Os sistemas envolvidos na agregação plaquetária e coagulação são tão complexos que qualquer modelo laboratorial usado para seu estudo será uma simplificação grosseira e não representará, necessariamente, os eventos ocorridos clinicamente. Mesmo que a ação anestésica em um dado
segmento seja insuficiente para produzir um efeito completo no modelo experimental, clinicamente,
um efeito modesto dos AL sobre múltiplos segmentos das vias envolvidas na trombose poderá
causar o efeito clínico.
Assim, é possível que os AL afetem, em paralelo, diversas etapas na agregação e cascata da
coagulação que não podem ser reproduzidas em laboratório pelo estudo de parâmetros isolados.

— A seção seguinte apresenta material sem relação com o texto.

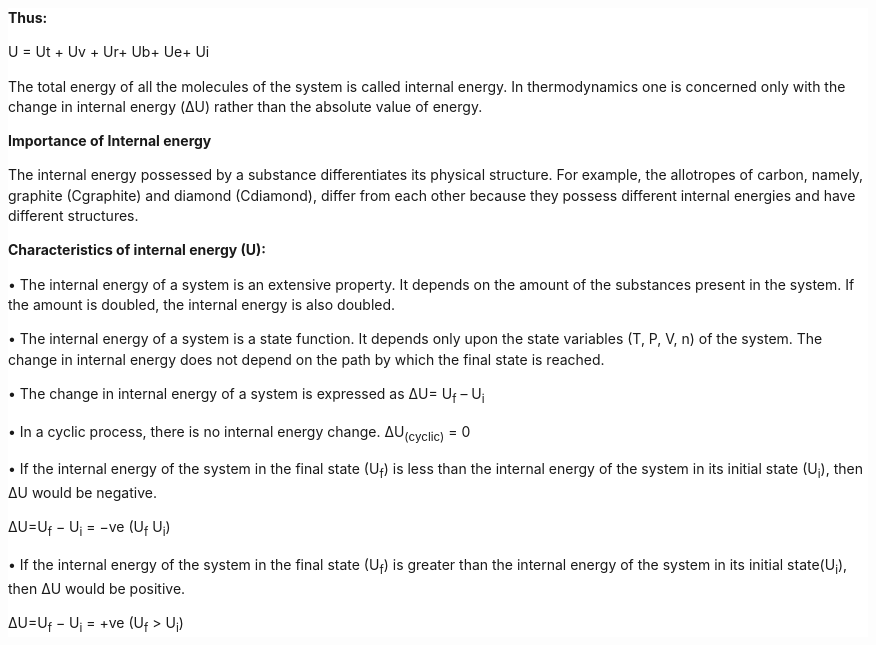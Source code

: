 **Thus:**

U = Ut + Uv + Ur+ Ub+ Ue+ Ui

The total energy of all the molecules of the system is called internal energy. In thermodynamics one is concerned only with the change in internal energy (ΔU) rather than the absolute value of energy.  

**Importance of Internal energy**

The internal energy possessed by a substance differentiates its physical structure. For example, the allotropes of carbon, namely, graphite (Cgraphite) and diamond (Cdiamond), differ from each other because they possess different internal energies and have different structures.

**Characteristics of internal energy (U):**

• The internal energy of a system is an extensive property. It depends on the amount of the substances present in the system. If the amount is doubled, the internal energy is also doubled.

• The internal energy of a system is a state function. It depends only upon the state variables (T, P, V, n) of the system. The change in internal energy does not depend on the path by which the final state is reached.

• The change in internal energy of a system is expressed as ΔU= U<sub>f</sub> – U<sub>i</sub>

• In a cyclic process, there is no internal energy change. ΔU<sub>(cyclic)</sub> = 0

• If the internal energy of the system in the final state (U<sub>f</sub>) is less than the internal energy of the system in its initial state (U<sub>i</sub>), then ΔU would be negative.

ΔU=U<sub>f</sub> − U<sub>i</sub> = −ve (U<sub>f</sub> U<sub>i</sub>)

• If the internal energy of the system in the final state (U<sub>f</sub>) is greater than the internal energy of the system in its initial state(U<sub>i</sub>), then ΔU would be positive.

ΔU=U<sub>f</sub> − U<sub>i</sub> = +ve (U<sub>f</sub> \> U<sub>i</sub>)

Em segundo lugar, in vivo, existe o fator tempo de exposição. Durante a anestesia peridural, os
pacientes são expostos aos AL por várias horas, enquanto, in vitro, os tempos de incubação
raramente ultrapassam 30 min ou 1 h. Uma terceira explicação para a diferença entre estudo in
vivo e in vitro trata dos efeitos anti-inflamatórios dos AL. Os AL previnem a superestimulação das
respostas inflamatórias, sem, entretanto, prejudicar as defesas do paciente. Com isso, por analogia,
é possível que os AL impeçam a hipercoagulabilidade induzida pela cirurgia sem afetar os processos normais da agregação plaquetária e da coagulação.